Sengketa Barter Tanah Berujung Gugatan Rp12 Miliar, Adi Warman Lubis Minta Penegakan Hukum Objektif

Lubuk Pakam — Sengketa transaksi barter aset yang semula disepakati secara bisnis antara dua pihak kini berkembang menjadi perkara hukum bernilai miliaran rupiah di Pengadilan Negeri Lubuk Pakam.
Adi Warman Lubis (50) mengaku menjadi pihak yang dirugikan dalam transaksi barter yang dilakukan pada akhir tahun 2022. Namun di tengah upayanya mencari penyelesaian, ia justru menghadapi gugatan perdata senilai Rp12 miliar atas dugaan pencemaran nama baik.
Dalam keterangannya kepada wartawan pada Rabu (20/5/2026), Adi menjelaskan bahwa transaksi tersebut melibatkan barter sebidang tanah seluas kurang lebih satu hektare dengan kompensasi berupa uang tunai Rp50 juta, satu unit mobil Suzuki Escudo, serta pasokan pakaian sebanyak 10.000 potong dengan nilai kesepakatan sekitar Rp10 ribu per potong.
Namun, menurut pengakuannya, pelaksanaan perjanjian disebut tidak berjalan sesuai kesepakatan awal. Ia mengaku hanya menerima sekitar 6.000 potong pakaian dan sebagian besar barang yang diterima berada dalam kondisi rusak, cacat, bahkan tidak layak dipasarkan.
“Banyak barang koyak, rusak, dan cacat. Persoalannya bukan hanya jumlah yang kurang, tetapi juga kualitas barang yang tidak sesuai perjanjian,” ujar Adi.
Merasa mengalami kerugian, Adi mengaku telah mendokumentasikan kondisi barang melalui rekaman video sebagai bentuk bukti awal.
Ia juga menyampaikan keberatannya kepada pihak terkait dengan harapan penyelesaian dapat dilakukan secara kekeluargaan.
Menurutnya, pihak lawan sempat menjanjikan penggantian barang, namun janji tersebut tidak pernah terealisasi hingga akhirnya ia mengirimkan somasi dan membuat laporan resmi ke Polrestabes Medan.
Adi juga menyoroti dihentikannya proses penyelidikan melalui penerbitan Surat Perintah Penghentian Penyelidikan (SP3), padahal menurut pengakuannya sejumlah saksi telah diperiksa dan bukti pendukung telah disampaikan kepada aparat penegak hukum.

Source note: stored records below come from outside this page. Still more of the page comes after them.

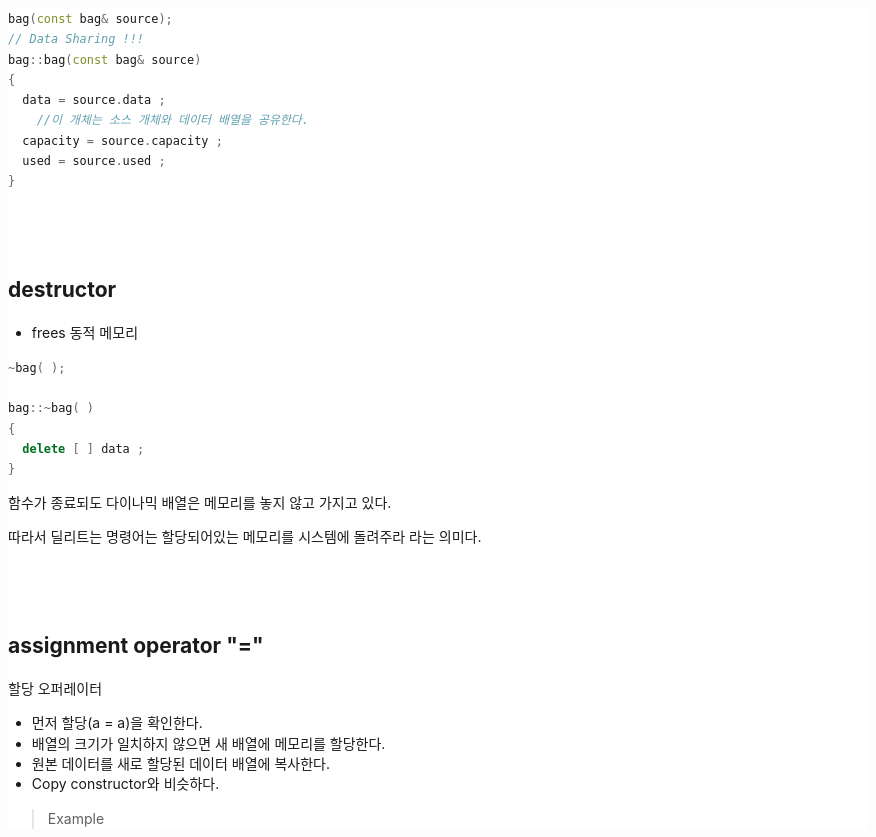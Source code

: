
 ```c++
bag(const bag& source);
// Data Sharing !!!
bag::bag(const bag& source)
{
  data = source.data ; 
	//이 개체는 소스 개체와 데이터 배열을 공유한다.
  capacity = source.capacity ;
  used = source.used ;
}
```

<br><br>

## destructor

- frees 동적 메모리

```c++
~bag( );

bag::~bag( )
{
  delete [ ] data ;
}
```

함수가 종료되도 다이나믹 배열은 메모리를 놓지 않고 가지고 있다.

따라서 딜리트는 명령어는 할당되어있는 메모리를 시스템에 돌려주라 라는 의미다.

<br><br>

## assignment operator "="

할당 오퍼레이터

- 먼저 할당(a = a)을 확인한다.
- 배열의 크기가 일치하지 않으면 새 배열에 메모리를 할당한다.
- 원본 데이터를 새로 할당된 데이터 배열에 복사한다.
- Copy constructor와 비슷하다.

>Example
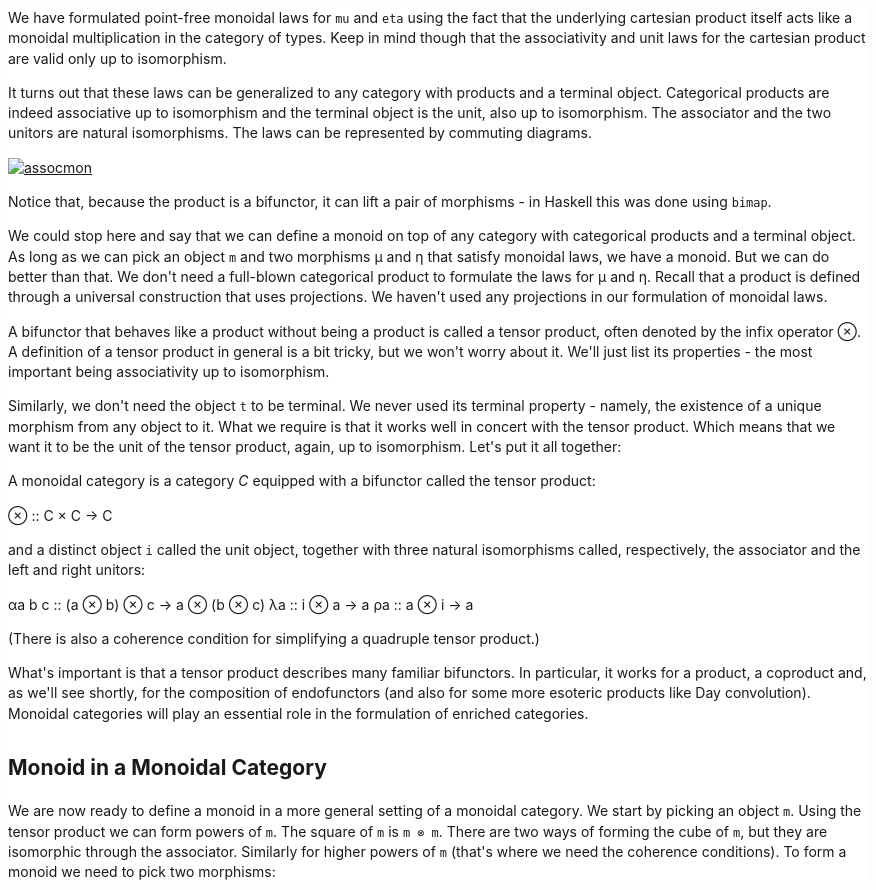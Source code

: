 We have formulated point-free monoidal laws for `mu` and `eta` using the fact that the underlying cartesian product itself acts like a monoidal multiplication in the category of types. Keep in mind though that the associativity and unit laws for the cartesian product are valid only up to isomorphism.

It turns out that these laws can be generalized to any category with products and a terminal object. Categorical products are indeed associative up to isomorphism and the terminal object is the unit, also up to isomorphism. The associator and the two unitors are natural isomorphisms. The laws can be represented by commuting diagrams.

[![assocmon](https://bartoszmilewski.files.wordpress.com/2016/12/assocmon.png?w=300&h=149)](https://bartoszmilewski.files.wordpress.com/2016/12/assocmon.png)

Notice that, because the product is a bifunctor, it can lift a pair of morphisms - in Haskell this was done using `bimap`.

We could stop here and say that we can define a monoid on top of any category with categorical products and a terminal object. As long as we can pick an object `m` and two morphisms μ and η that satisfy monoidal laws, we have a monoid. But we can do better than that. We don't need a full-blown categorical product to formulate the laws for μ and η. Recall that a product is defined through a universal construction that uses projections. We haven't used any projections in our formulation of monoidal laws.

A bifunctor that behaves like a product without being a product is called a tensor product, often denoted by the infix operator ⊗. A definition of a tensor product in general is a bit tricky, but we won't worry about it. We'll just list its properties - the most important being associativity up to isomorphism.

Similarly, we don't need the object `t` to be terminal. We never used its terminal property - namely, the existence of a unique morphism from any object to it. What we require is that it works well in concert with the tensor product. Which means that we want it to be the unit of the tensor product, again, up to isomorphism. Let's put it all together:

A monoidal category is a category _C_ equipped with a bifunctor called the tensor product:

⊗ :: C × C -> C

and a distinct object `i` called the unit object, together with three natural isomorphisms called, respectively, the associator and the left and right unitors:

αa b c :: (a ⊗ b) ⊗ c -> a ⊗ (b ⊗ c)
λa :: i ⊗ a -> a
ρa :: a ⊗ i -> a

(There is also a coherence condition for simplifying a quadruple tensor product.)

What's important is that a tensor product describes many familiar bifunctors. In particular, it works for a product, a coproduct and, as we'll see shortly, for the composition of endofunctors (and also for some more esoteric products like Day convolution). Monoidal categories will play an essential role in the formulation of enriched categories.


## Monoid in a Monoidal Category

We are now ready to define a monoid in a more general setting of a monoidal category. We start by picking an object `m`. Using the tensor product we can form powers of `m`. The square of `m` is `m ⊗ m`. There are two ways of forming the cube of `m`, but they are isomorphic through the associator. Similarly for higher powers of `m` (that's where we need the coherence conditions). To form a monoid we need to pick two morphisms:

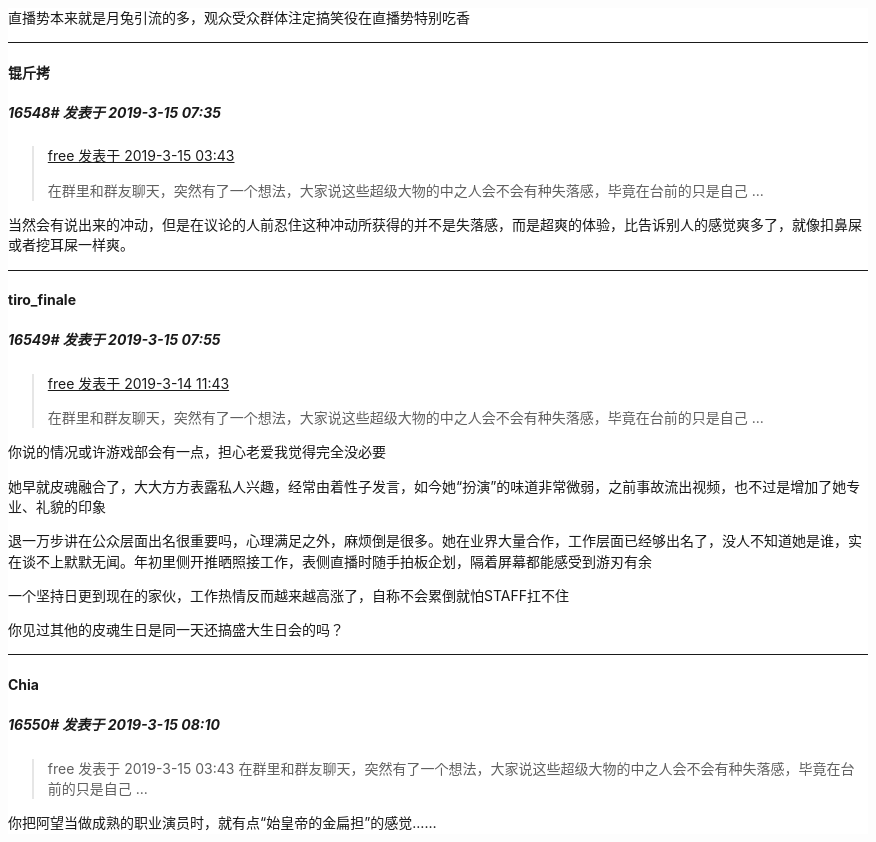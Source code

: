 
</blockquote>
直播势本来就是月兔引流的多，观众受众群体注定搞笑役在直播势特别吃香







-----

####  锟斤拷  
##### 16548#       发表于 2019-3-15 07:35



<blockquote><a href="httphttps://bbs.saraba1st.com/2b/forum.php?mod=redirect&amp;goto=findpost&amp;pid=42910622&amp;ptid=1801966" target="_blank">free 发表于 2019-3-15 03:43</a>

在群里和群友聊天，突然有了一个想法，大家说这些超级大物的中之人会不会有种失落感，毕竟在台前的只是自己 ...</blockquote>
当然会有说出来的冲动，但是在议论的人前忍住这种冲动所获得的并不是失落感，而是超爽的体验，比告诉别人的感觉爽多了，就像扣鼻屎或者挖耳屎一样爽。







-----

####  tiro_finale  
##### 16549#       发表于 2019-3-15 07:55



<blockquote><a href="httphttps://bbs.saraba1st.com/2b/forum.php?mod=redirect&amp;goto=findpost&amp;pid=42910622&amp;ptid=1801966" target="_blank">free 发表于 2019-3-14 11:43</a>

在群里和群友聊天，突然有了一个想法，大家说这些超级大物的中之人会不会有种失落感，毕竟在台前的只是自己 ...</blockquote>
你说的情况或许游戏部会有一点，担心老爱我觉得完全没必要

她早就皮魂融合了，大大方方表露私人兴趣，经常由着性子发言，如今她“扮演”的味道非常微弱，之前事故流出视频，也不过是增加了她专业、礼貌的印象

退一万步讲在公众层面出名很重要吗，心理满足之外，麻烦倒是很多。她在业界大量合作，工作层面已经够出名了，没人不知道她是谁，实在谈不上默默无闻。年初里侧开推晒照接工作，表侧直播时随手拍板企划，隔着屏幕都能感受到游刃有余


一个坚持日更到现在的家伙，工作热情反而越来越高涨了，自称不会累倒就怕STAFF扛不住

你见过其他的皮魂生日是同一天还搞盛大生日会的吗？







-----

####  Chia  
##### 16550#       发表于 2019-3-15 08:10



<blockquote>free 发表于 2019-3-15 03:43
在群里和群友聊天，突然有了一个想法，大家说这些超级大物的中之人会不会有种失落感，毕竟在台前的只是自己 ...</blockquote>
你把阿望当做成熟的职业演员时，就有点“始皇帝的金扁担”的感觉……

“Saya merasa sebagai pihak yang dirugikan, tetapi justru sekarang saya yang dilaporkan dan digugat. Saya hanya meminta kepastian hukum dan keadilan,” tegasnya.
Persoalan tersebut kemudian berkembang menjadi gugatan perdata di Pengadilan Negeri Lubuk Pakam dengan nilai gugatan mencapai Rp12 miliar. Adi menilai nilai gugatan tersebut tidak proporsional dan tidak mencerminkan substansi persoalan yang sebenarnya.
Di tengah proses persidangan, upaya mediasi diketahui telah dilakukan beberapa kali. Namun hingga kini kedua belah pihak disebut belum menemukan titik temu terkait penyelesaian perkara maupun spesifikasi barang yang menjadi pokok sengketa.
Melalui kuasa dan pihak mediator, pembahasan di luar persidangan terus diupayakan agar perkara dapat diselesaikan secara objektif dan berdasarkan fakta hukum yang ada.
Adi berharap aparat penegak hukum, termasuk lembaga pengawas hukum, dapat memberikan perhatian serius terhadap perkara tersebut agar proses hukum berjalan transparan, profesional, dan bebas dari keberpihakan.
“Kami berharap majelis hakim memeriksa perkara ini berdasarkan alat bukti dan ketentuan hukum yang berlaku sehingga dapat diketahui secara objektif siapa yang benar dan siapa yang salah,” ujarnya.
Hingga berita ini disusun, perkara tersebut masih berproses di Pengadilan Negeri Lubuk Pakam dan belum terdapat putusan hukum berkekuatan tetap.